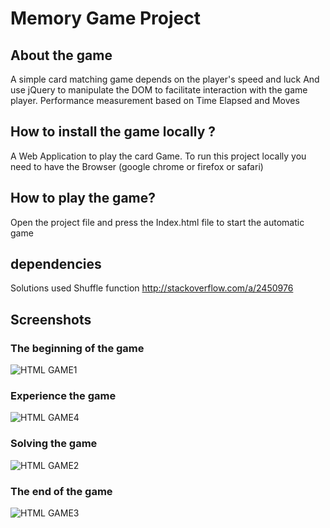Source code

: # Memory Game Project

## About the game
A simple card matching game depends on the player's speed and luck
And use jQuery to manipulate the DOM to facilitate interaction with the game player.
Performance measurement based on Time Elapsed and Moves

## How to install the game locally ?

A Web Application to play the card Game. To run this project locally you need to have the Browser (google chrome or  firefox  or safari)

## How to play the game?
Open the project file and press the Index.html file to start the automatic game

## dependencies


Solutions used
Shuffle function
http://stackoverflow.com/a/2450976


## Screenshots

### The beginning of the game
![HTML GAME1](https://github.com/zenger7/memory-game-master/blob/master/img/ScreenShot1.png)
### Experience the game
![HTML GAME4](https://github.com/zenger7/memory-game-master/blob/master/img/ScreenShot4.png)
### Solving the game
![HTML GAME2](https://github.com/zenger7/memory-game-master/blob/master/img/ScreenShot2.png)
### The end of the game
![HTML GAME3](https://github.com/zenger7/memory-game-master/blob/master/img/ScreenShot3.png)

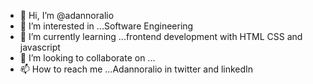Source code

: - 👋 Hi, I’m @adannoralio
- 👀 I’m interested in ...Software Engineering 
- 🌱 I’m currently learning ...frontend development with HTML CSS and javascript 
- 💞️ I’m looking to collaborate on ...
- 📫 How to reach me ...Adannoralio in twitter and linkedIn

<!---
adannoralio/adannoralio is a ✨ special ✨ repository because its `README.md` (this file) appears on your GitHub profile.
You can click the Preview link to take a look at your changes.
--->
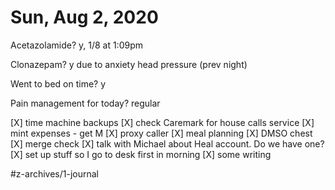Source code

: # Sun, Aug 2, 2020
Acetazolamide? y, 1/8 at 1:09pm

Clonazepam? y due to anxiety head pressure
(prev night)

Went to bed on time? y

Pain management for today? regular

[X] time machine backups
[X] check Caremark for house calls service
[X] mint expenses - get M
[X] proxy caller
[X] meal planning
[X] DMSO chest
[X] merge check
[X] talk with Michael about Heal account. Do we have one?
[X] set up stuff so I go to desk first in morning
[X] some writing




#z-archives/1-journal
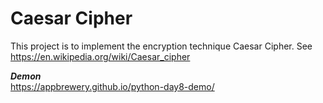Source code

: # Caesar Cipher

This project is to implement the encryption technique Caesar Cipher. See https://en.wikipedia.org/wiki/Caesar_cipher

***Demon***  
https://appbrewery.github.io/python-day8-demo/
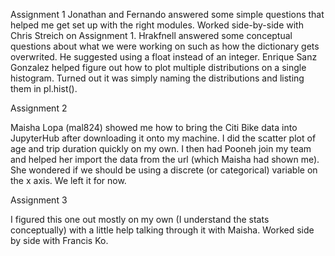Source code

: Assignment 1
Jonathan and Fernando answered some simple questions that helped me get set up with the right modules.
Worked side-by-side with Chris Streich on Assignment 1.
Hrakfnell answered some conceptual questions about what we were working on such as how the dictionary gets overwrited.
He suggested using a float instead of an integer.
Enrique Sanz Gonzalez helped figure out how to plot multiple distributions on a single histogram. Turned out it was simply naming the
distributions and listing them in pl.hist().

Assignment 2

Maisha Lopa (mal824) showed me how to bring the Citi Bike data into JupyterHub after downloading it onto my machine.
I did the scatter plot of age and trip duration quickly on my own.
I then had Pooneh join my team and helped her import the data from the url (which Maisha had shown me). She wondered if we should be using a discrete (or categorical) variable on the x axis. We left it for now.

Assignment 3

I figured this one out mostly on my own (I understand the stats conceptually) with a little help talking through it with Maisha. Worked side by side with Francis Ko.
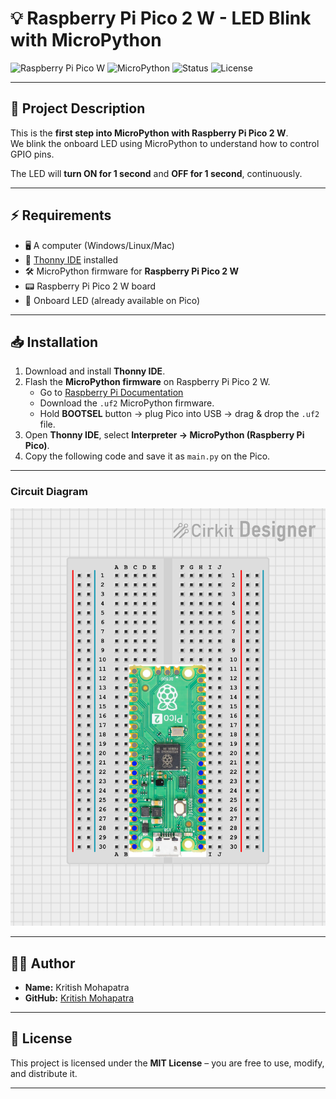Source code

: # 💡 Raspberry Pi Pico 2 W - LED Blink with MicroPython

![Raspberry Pi Pico W](https://img.shields.io/badge/Board-Raspberry%20Pi%20Pico%202%20W-green?style=for-the-badge&logo=raspberrypi)
![MicroPython](https://img.shields.io/badge/MicroPython-Programming-blue?style=for-the-badge&logo=python)
![Status](https://img.shields.io/badge/Status-Working-success?style=for-the-badge)
![License](https://img.shields.io/badge/License-MIT-yellow?style=for-the-badge)

---

## 📖 Project Description

This is the **first step into MicroPython with Raspberry Pi Pico 2 W**.  
We blink the onboard LED using MicroPython to understand how to control GPIO pins.  

The LED will **turn ON for 1 second** and **OFF for 1 second**, continuously.

---

## ⚡ Requirements

- 🖥️ A computer (Windows/Linux/Mac)
- 🔌 [Thonny IDE](https://thonny.org/) installed
- 🛠️ MicroPython firmware for **Raspberry Pi Pico 2 W**
- 📟 Raspberry Pi Pico 2 W board
- 🔴 Onboard LED (already available on Pico)

---

## 📥 Installation

1. Download and install **Thonny IDE**.
2. Flash the **MicroPython firmware** on Raspberry Pi Pico 2 W.  
   - Go to [Raspberry Pi Documentation](https://www.raspberrypi.com/documentation/microcontrollers/raspberry-pi-pico.html)  
   - Download the `.uf2` MicroPython firmware.  
   - Hold **BOOTSEL** button → plug Pico into USB → drag & drop the `.uf2` file.
3. Open **Thonny IDE**, select **Interpreter → MicroPython (Raspberry Pi Pico)**.
4. Copy the following code and save it as `main.py` on the Pico.

---

### Circuit Diagram
![Circuit Diagram](Circuit_Diagram/circuit_image.png)


---

## 👨‍💻 Author

- **Name:** Kritish Mohapatra 
- **GitHub:** [Kritish Mohapatra](https://github.com/kritishmohapatra)
---

## 📜 License
This project is licensed under the **MIT License** – you are free to use, modify, and distribute it.  

---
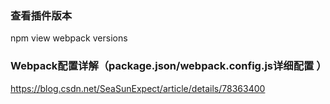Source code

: ### 查看插件版本
npm view webpack versions

### Webpack配置详解（package.json/webpack.config.js详细配置 ）
https://blog.csdn.net/SeaSunExpect/article/details/78363400

### 














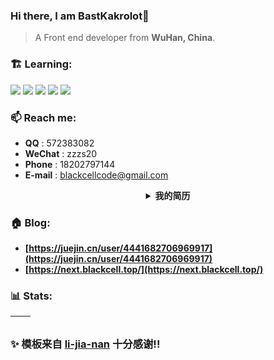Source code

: ### Hi there, I am BastKakrolot👋

> A Front end developer from **WuHan, China**.

### 🏗️ Learning:

<code><img src="https://img.shields.io/badge/typescript-%23007ACC.svg?style=for-the-badge&logo=typescript&logoColor=white"/></code>
<code><img src="https://img.shields.io/badge/react-%2320232a.svg?style=for-the-badge&logo=react&logoColor=%2361DAFB"/></code>
<code><img src="https://img.shields.io/badge/node.js-6DA55F?style=for-the-badge&logo=node.js&logoColor=white"/></code>
<code><img src="https://img.shields.io/badge/vuejs-%2335495e.svg?style=for-the-badge&logo=vuedotjs&logoColor=%234FC08D"/></code>
<code><img src="https://img.shields.io/badge/nextjs-%2320232a.svg?style=for-the-badge&logo=nextdotjs&logoColor=%234FC08D"/></code>

### 📫 Reach me:

- **QQ** : 572383082
- **WeChat** : zzzs20
- **Phone** : 18202797144
- **E-mail** : blackcellcode@gmail.com

<details>
    <summary align="center"><b>我的简历</b></summary>

## 联系信息
- **手机**: （+86）18202797144
- **邮箱**: blackcellcode@gmail.com
- **GitHub**: github.com/BastKakrolot
- **掘金**: juejin.cn/user/4441682706969917
- **博客**：next.blackcell.top

## 个人简介

- 熟悉代码开发到上线全流程，对协同开发，分支管理，项目配置等都有较深刻的最佳实践 ，经历过多种分支模型
- 会多审视重构代码，在 Gitlab 上对组内成员进行 code review 积极组织前端分享会，以及代码审查会
- 有中后台大型项目、移动端开发经验，熟悉前端性能优化的实现，例如代码优化、打包优化、资源优化，能结合实际业务场景进行优化
- 熟悉 Webpack 等打包工具的基本配置， 能够对以上工具进行二次封装、基于以上工具搭建通用的开发环境
- 熟悉 prettier / eslint 基本配置，有良好且严格的编码习惯
- 能按照 UI 完成页面还原，任务完成度高

## 工作经验

### XX科技有限公司 - 前端工程师/研发中心/大前端组 （ 2022.02 - 2024.04）

- 负责组内公共组件开发建设工作（可编辑表格等，虚拟列表，可拖动列，）
- 负责组内项目维护，底层逻辑优化，比如开发中途添加主题功
- 负责组内成员任务分配 & CodeReview 工作
- 维护组内代码规范，持续输出项目文档
`react` `ahooks` `Umi` `Antd` `Css-Module` `JSX` ...

### XX有限公司 - web前端 （2019.07 - 2022.02）

- 开发了移动端和桌面端的高保真界面，采用了响应式设计。
- 实现了复杂的前端交互逻辑和组件复用。
 `swiper` `vue` `Bootstrap` `jquery` `animate` ...

### XX科技有限公司 - 前端开发工程师 （2017.07 - 2019.07）
- 开发了PC端的多个项目（包括但不限于一窗受理系统，土地二级交易市场，统一 OA等）。
- 对静态资源核心库进行维护和更新。
- 为旧项目重新搭建底层框架，优化和升级原有系统。
`elementui` `highcharts` `requirejs` `vue` `axios` ...

## 个人项目/作品集

### 基于Next的博客项目

这是我个人开发的博客项目，可以在联系信息中访问我的主页进行查看，该博客使用Next14 进行搭建，支持自动部署实现CI/CD，提交后会调用github的工作流，通过读取配置文件，进行打包。然后将打包后的镜像推送至dockerhub，然后远程调用服务器拉取最新的docker镜像部署，至此可以完成持续部署。博客使用的域名证书通过acme.sh进行自动化续签，该博客支持mdx，可以再编写文章时调用配置好的组件进行更优美的展示，在完成这个功能时发现mdx与部分最新版本的插件不兼容，因此排查了许久，最后通过降级完成此部分功能，此项目能够学习最前沿技术的同时也能让自己的基础更加巩固。数据的存储使用的MongoDB，通过app-router进行获取，其中有部分数据是通过server-Component直接加载，登录部分使用next-auth进行鉴权，可以接入多种登录。
 `mongodb` `next-auth` `vditor` `react-photo-view` `ahooks` `tailwindcss` `next-mdx-remote` `react-mde` `@nextui-org/react` `@mui/material` `@ricons/fa`...

## 供应链管理系统

在此项目中我负责新模块开发，公共组件维护等任务。在开发新模块时能够清晰认知业务需求，高效完成模块搭建。自觉担当公共组件维护工作，这个项目中，当表格数据量达到十万级时，页面会卡死，即使没卡死也会导致编辑过程异常卡顿，使用虚拟列表以及优化编辑逻辑，重构表格内部代码删除冗余方法和过程，使该组件内部细分各个模块，便于日后维护和扩展，并且添加拖拽排序功能，对于十万级数据的编辑也能做到流畅无卡顿，最后此组件在公司内部得到高评价，许多项目都应用了此组件。提倡使用hooks编程，将ui与逻辑分离，大大提高开发效率！维护供应链代码规范，持续更新供应链组件文档，持续输出项目文档。
`Umi3.5` `ahooks` `antd` `React` `mobx` `dva` `v-list` `fomily` ...

## 微信点单程序

项目使用微信小程序框架开发，登陆后获取id，用户详情，订单信息等进行socket连接前后台交互；首页分为6个模块：首页展示、餐品点单、订单提交页、订单列表、订单详情、个人中心。首页展示主要展示当前推荐商品以及用户基本信息和操作按钮，餐品点单页面进入后会选择用餐人数，在餐品列表上方也会展示当前推荐餐品，左侧分类和右侧餐品列表实现联动，用户点完餐品后会进入订单提交页面。 订单提交页面展示用户所选商品列表、就餐人数、餐厅地址点击可进入地图查看并可以进行导航、电话点击可直接拨打、用户选择预约时间，确认完毕后进入支付，支付成功则会进入订单详情页面。订单详情页面展示当前订单信息，流水号，交易号等信息。订单列表展示用户历史订单以及进行中订单基本信息，点击后可进入订单详情查看。中心页面展示用户头像，积分，优惠券等信息

# 致谢
感谢您花时间阅读我的简历，期待能有机会和您共事。

</details>

### 🏠 Blog:

- **[https://juejin.cn/user/4441682706969917](https://juejin.cn/user/4441682706969917)**
- **[https://next.blackcell.top/](https://next.blackcell.top/)**

### 📊 Stats:

| <img align="center" src="https://github-readme-stats.vercel.app/api?username=BastKakrolot&show_icons=true&theme=buefy&hide_border=true" alt="" /> | <img align="center" src="https://github-readme-stats.vercel.app/api/top-langs/?username=BastKakrolot&layout=compact&theme=buefy&hide_border=true" alt="" /> |
| ------------------------------------------------------------------------------------------------------------------------------------------------- | ----------------------------------------------------------------------------------------------------------------------------------------------------------- |

### ✨ 模板来自 [li-jia-nan](https://github.com/li-jia-nan) 十分感谢!!
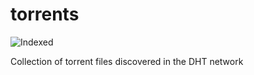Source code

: torrents 
========
![Indexed](https://img.shields.io/badge/indexed-195254-blue)

Collection of torrent files discovered in the DHT network
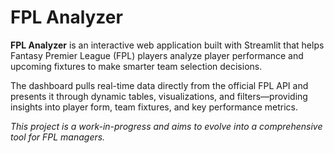 # FPL Analyzer

**FPL Analyzer** is an interactive web application built with Streamlit that helps Fantasy Premier League (FPL) players analyze player performance and upcoming fixtures to make smarter team selection decisions.

The dashboard pulls real-time data directly from the official FPL API and presents it through dynamic tables, visualizations, and filters—providing insights into player form, team fixtures, and key performance metrics.

*This project is a work-in-progress and aims to evolve into a comprehensive tool for FPL managers.*
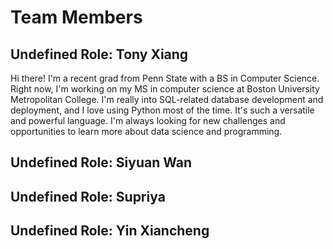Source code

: # Team Members

## Undefined Role: Tony Xiang

Hi there! I'm a recent grad from Penn State with a BS in Computer Science. Right now, I'm working on my MS in computer science at Boston University Metropolitan College. I'm really into SQL-related database development and deployment, and I love using Python most of the time. It's such a versatile and powerful language. I'm always looking for new challenges and opportunities to learn more about data science and programming.

## Undefined Role: Siyuan Wan

## Undefined Role: Supriya

## Undefined Role: Yin Xiancheng



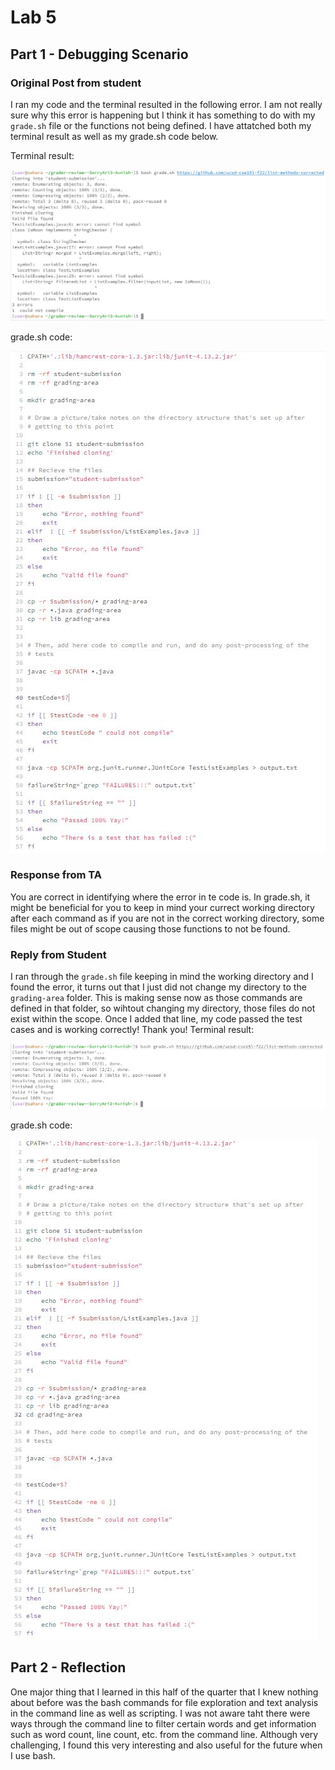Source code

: # Lab 5
## Part 1 - Debugging Scenario
### Original Post from student
I ran my code and the terminal resulted in the following error. I am not really sure why this error is happening but I think it has something to do with my `grade.sh` file or the functions not being defined. I have attatched both my terminal result as well as my grade.sh code below.

Terminal result:

![Image](lab5-images/lab5-1.1.JPG)

grade.sh code:

![Image](lab5-images/lab5-1.2.JPG)

### Response from TA
You are correct in identifying where the error in te code is. In grade.sh, it might be beneficial for you to keep in mind your currect working directory after each command as if you are not in the correct working directory, some files might be out of scope causing those functions to not be found.

### Reply from Student
I ran through the `grade.sh` file keeping in mind the working directory and I found the error, it turns out that I just did not change my directory to the `grading-area` folder. This is making sense now as those commands are defined in that folder, so wihtout changing my directory, those files do not exist within the scope. Once I added that line, my code passed the test cases and is working correctly! Thank you!
Terminal result:

![Image](lab5-images/lab5-1.3.JPG)

grade.sh code:

![Image](lab5-images/lab5-1.4.JPG)

## Part 2 - Reflection
One major thing that I learned in this half of the quarter that I knew nothing about before was the bash commands for file exploration and text analysis in the command line as well as scripting. I was not aware taht there were ways through the command line to filter certain words and get information such as word count, line count, etc. from the command line. Although very challenging, I found this very interesting and also useful for the future when I use bash.
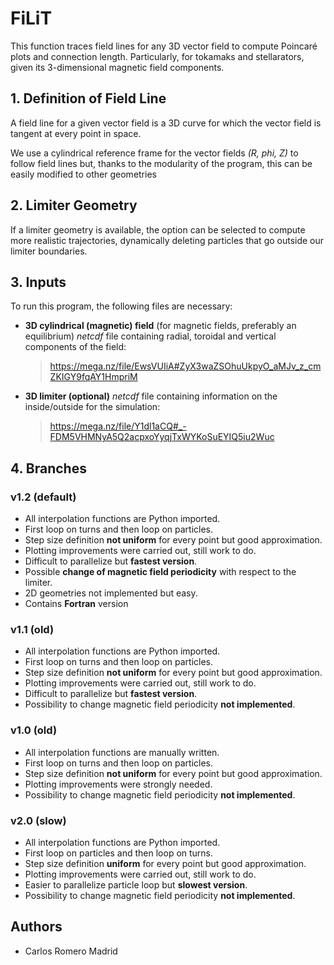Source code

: # FiLiT
This function traces field lines for any 3D vector field to compute Poincaré plots and connection length. Particularly, for tokamaks and stellarators, given its 3-dimensional magnetic field components. 

## 1. Definition of Field Line
A field line for a given vector field is a 3D curve for which the vector field is tangent at every point in space.

We use a cylindrical reference frame for the vector fields *(R, phi, Z)* to follow field lines but, thanks to the modularity of the program, this can be easily modified to other geometries

## 2. Limiter Geometry
If a limiter geometry is available, the option can be selected to compute more realistic trajectories, dynamically deleting particles that go outside our limiter boundaries.

## 3. Inputs
To run this program, the following files are necessary:
  - **3D cylindrical (magnetic) field** (for magnetic fields, preferably an equilibrium) *netcdf* file containing radial, toroidal and vertical components of the field:
    > https://mega.nz/file/EwsVUIiA#ZyX3waZSOhuUkpyO_aMJv_z_cmZKIGY9fqAY1HmpriM
  - **3D limiter (optional)** *netcdf* file containing information on the inside/outside for the simulation:
    > https://mega.nz/file/Y1dl1aCQ#_-FDM5VHMNyA5Q2acpxoYyqjTxWYKoSuEYIQ5iu2Wuc
    
## 4. Branches
### v1.2 (default)
- All interpolation functions are Python imported.
- First loop on turns and then loop on particles.
- Step size definition **not uniform** for every point but good approximation.
- Plotting improvements were carried out, still work to do.
- Difficult to parallelize but **fastest version**.
- Possible **change of magnetic field periodicity** with respect to the limiter.
- 2D geometries not implemented but easy.
- Contains **Fortran** version

### v1.1 (old)
- All interpolation functions are Python imported.
- First loop on turns and then loop on particles.
- Step size definition **not uniform** for every point but good approximation.
- Plotting improvements were carried out, still work to do.
- Difficult to parallelize but **fastest version**.
- Possibility to change magnetic field periodicity **not implemented**.

### v1.0 (old)
- All interpolation functions are manually written.
- First loop on turns and then loop on particles.
- Step size definition **not uniform** for every point but good approximation.
- Plotting improvements were strongly needed.
- Possibility to change magnetic field periodicity **not implemented**.

### v2.0 (slow)
- All interpolation functions are Python imported.
- First loop on particles and then loop on turns.
- Step size definition **uniform** for every point but good approximation.
- Plotting improvements were carried out, still work to do.
- Easier to parallelize particle loop but **slowest version**.
- Possibility to change magnetic field periodicity **not implemented**.

## Authors
- Carlos Romero Madrid
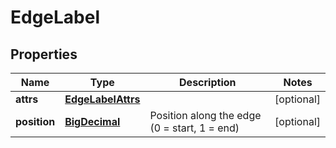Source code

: # EdgeLabel

## Properties
Name | Type | Description | Notes
------------ | ------------- | ------------- | -------------
**attrs** | [**EdgeLabelAttrs**](EdgeLabelAttrs.md) |  |  [optional]
**position** | [**BigDecimal**](BigDecimal.md) | Position along the edge (0 &#x3D; start, 1 &#x3D; end) |  [optional]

···

Excluding any pictures, print exactly the lines of the listing above from the line with "Clonazepam? y due to anxiety head pressure" to the line with "This project is to", both ends included.

Clonazepam? y due to anxiety head pressure
(prev night)

Went to bed on time? y

Pain management for today? regular

[X] time machine backups
[X] check Caremark for house calls service
[X] mint expenses - get M
[X] proxy caller
[X] meal planning
[X] DMSO chest
[X] merge check
[X] talk with Michael about Heal account. Do we have one?
[X] set up stuff so I go to desk first in morning
[X] some writing




#z-archives/1-journal
Source code

: # Caesar Cipher

This project is to implement the encryption technique Caesar Cipher. See https://en.wikipedia.org/wiki/Caesar_cipher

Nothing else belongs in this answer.